Provided material START

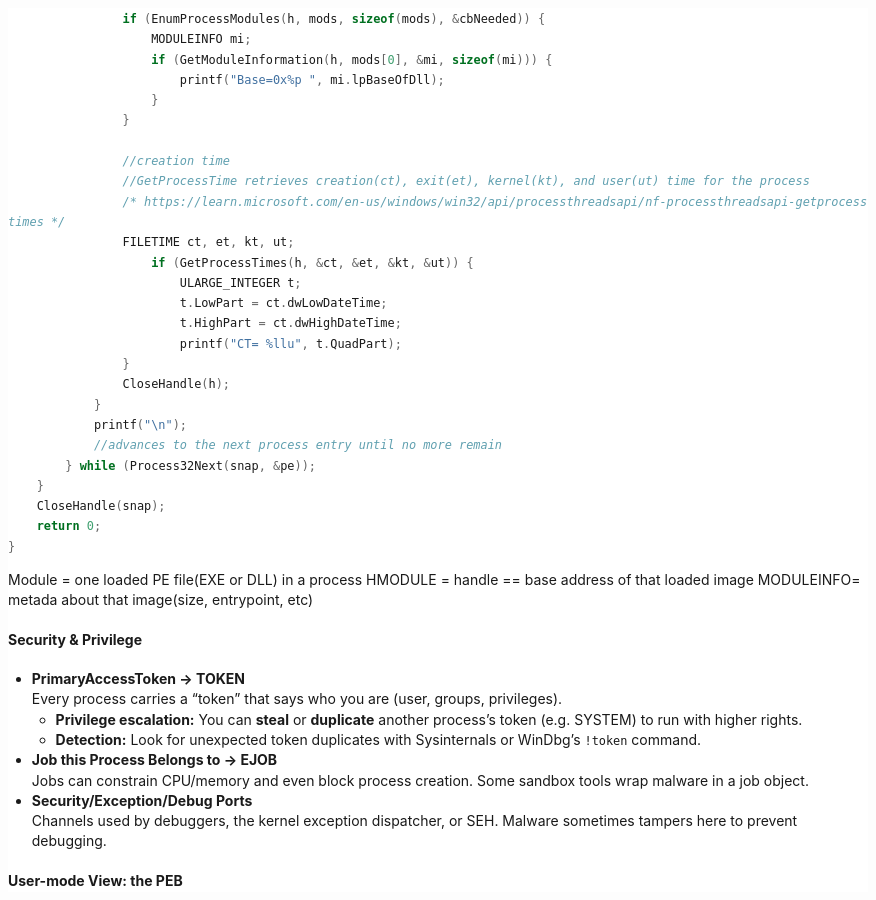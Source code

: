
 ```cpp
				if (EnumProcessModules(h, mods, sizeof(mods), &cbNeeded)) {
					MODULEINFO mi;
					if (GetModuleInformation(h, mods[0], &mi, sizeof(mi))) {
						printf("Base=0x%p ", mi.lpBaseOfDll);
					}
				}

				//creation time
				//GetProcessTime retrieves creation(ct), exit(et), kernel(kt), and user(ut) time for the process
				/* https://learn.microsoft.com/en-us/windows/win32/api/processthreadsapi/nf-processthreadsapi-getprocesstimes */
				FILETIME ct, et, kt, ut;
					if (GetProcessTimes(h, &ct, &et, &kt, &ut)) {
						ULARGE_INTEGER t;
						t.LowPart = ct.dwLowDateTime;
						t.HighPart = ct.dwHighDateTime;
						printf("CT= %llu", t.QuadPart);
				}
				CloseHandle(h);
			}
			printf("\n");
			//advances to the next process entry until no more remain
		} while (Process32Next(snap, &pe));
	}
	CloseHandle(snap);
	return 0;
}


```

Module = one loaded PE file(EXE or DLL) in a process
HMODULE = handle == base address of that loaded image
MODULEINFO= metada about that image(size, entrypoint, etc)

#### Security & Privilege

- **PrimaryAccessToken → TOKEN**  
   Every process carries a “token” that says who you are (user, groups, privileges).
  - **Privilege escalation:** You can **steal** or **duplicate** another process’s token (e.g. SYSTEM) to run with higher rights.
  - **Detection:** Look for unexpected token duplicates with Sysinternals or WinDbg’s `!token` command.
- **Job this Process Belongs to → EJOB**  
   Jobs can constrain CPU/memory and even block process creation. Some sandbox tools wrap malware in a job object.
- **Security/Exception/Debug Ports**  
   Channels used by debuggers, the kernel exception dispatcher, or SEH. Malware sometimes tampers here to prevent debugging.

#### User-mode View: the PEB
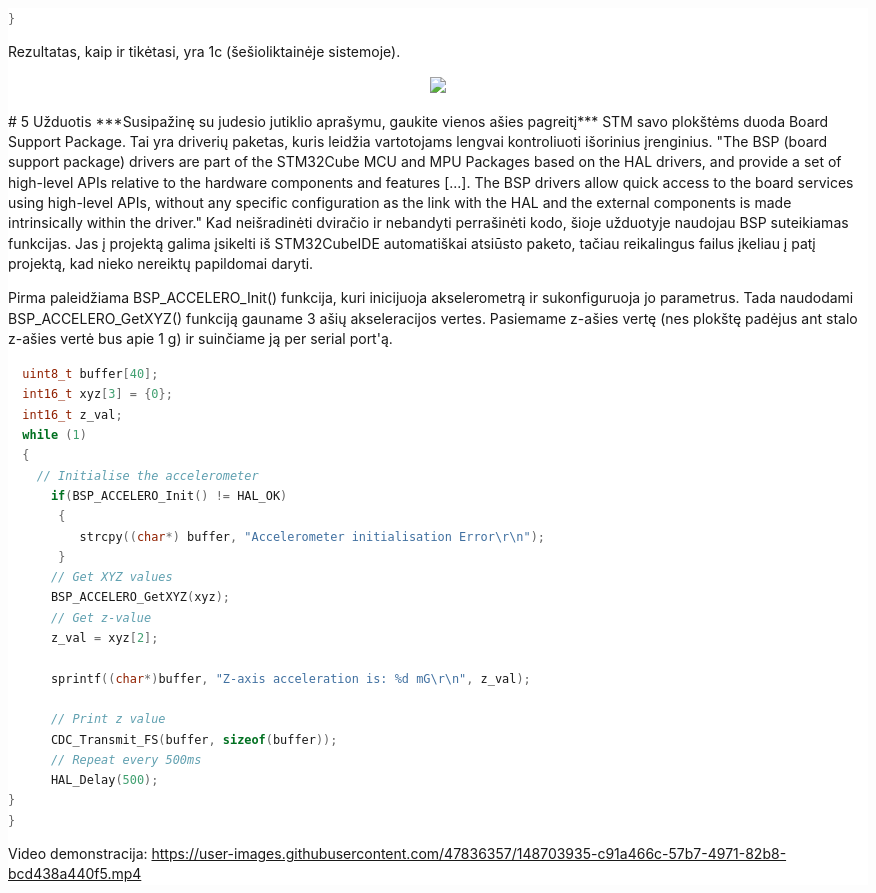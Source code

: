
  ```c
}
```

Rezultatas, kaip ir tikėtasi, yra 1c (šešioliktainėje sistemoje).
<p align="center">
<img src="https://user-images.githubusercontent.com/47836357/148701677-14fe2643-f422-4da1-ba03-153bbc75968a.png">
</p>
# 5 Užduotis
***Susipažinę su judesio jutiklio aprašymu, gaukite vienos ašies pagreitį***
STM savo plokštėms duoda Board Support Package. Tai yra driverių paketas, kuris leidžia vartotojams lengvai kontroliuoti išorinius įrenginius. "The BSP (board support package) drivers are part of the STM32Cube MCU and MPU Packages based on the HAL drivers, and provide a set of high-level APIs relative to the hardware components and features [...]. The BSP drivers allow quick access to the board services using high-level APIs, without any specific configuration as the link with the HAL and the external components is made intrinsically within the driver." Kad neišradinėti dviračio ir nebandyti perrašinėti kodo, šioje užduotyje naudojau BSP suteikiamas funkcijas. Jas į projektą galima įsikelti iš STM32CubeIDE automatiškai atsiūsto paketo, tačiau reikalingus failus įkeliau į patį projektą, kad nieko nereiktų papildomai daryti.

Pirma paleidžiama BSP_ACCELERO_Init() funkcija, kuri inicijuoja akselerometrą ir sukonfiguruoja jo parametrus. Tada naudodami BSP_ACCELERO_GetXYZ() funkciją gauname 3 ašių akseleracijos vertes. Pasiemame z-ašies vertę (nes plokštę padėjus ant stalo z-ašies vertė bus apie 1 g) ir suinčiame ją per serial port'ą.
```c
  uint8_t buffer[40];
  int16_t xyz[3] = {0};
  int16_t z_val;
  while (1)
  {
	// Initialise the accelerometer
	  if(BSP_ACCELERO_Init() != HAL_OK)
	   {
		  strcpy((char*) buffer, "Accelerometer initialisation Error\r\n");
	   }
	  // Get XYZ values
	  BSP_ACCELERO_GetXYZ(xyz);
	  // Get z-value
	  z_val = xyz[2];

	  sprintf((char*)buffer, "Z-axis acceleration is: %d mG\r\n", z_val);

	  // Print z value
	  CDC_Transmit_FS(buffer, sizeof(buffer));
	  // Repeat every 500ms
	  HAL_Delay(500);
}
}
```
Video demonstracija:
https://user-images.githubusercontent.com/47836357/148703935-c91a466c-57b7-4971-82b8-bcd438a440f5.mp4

Provided material END
Provided material START

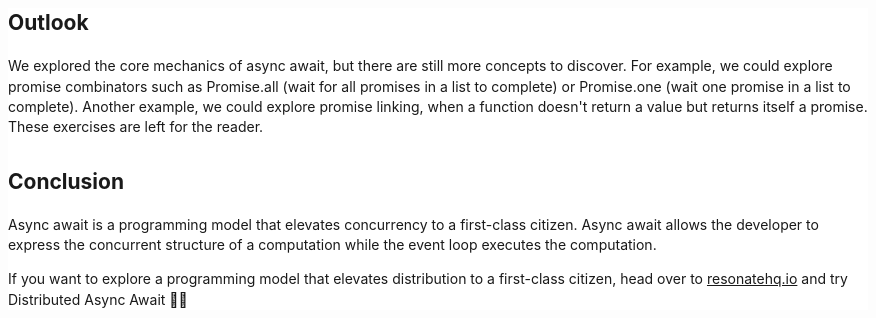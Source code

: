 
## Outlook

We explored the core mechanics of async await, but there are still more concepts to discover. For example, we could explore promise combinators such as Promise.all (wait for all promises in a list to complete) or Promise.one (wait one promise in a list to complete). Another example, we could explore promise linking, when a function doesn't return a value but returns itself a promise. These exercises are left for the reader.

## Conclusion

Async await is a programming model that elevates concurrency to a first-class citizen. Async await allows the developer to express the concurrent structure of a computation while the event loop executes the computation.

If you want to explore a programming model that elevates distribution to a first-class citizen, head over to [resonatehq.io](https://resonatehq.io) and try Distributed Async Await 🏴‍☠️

Provided material END

Your objective
Filter the records for lines holding the string "programming". Copy each one.

Response
Async await is a programming model that elevates concurrency to a first-class citizen. Async await allows the developer to express the concurrent structure of a computation while the event loop executes the computation.
If you want to explore a programming model that elevates distribution to a first-class citizen, head over to [resonatehq.io](https://resonatehq.io) and try Distributed Async Await 🏴‍☠️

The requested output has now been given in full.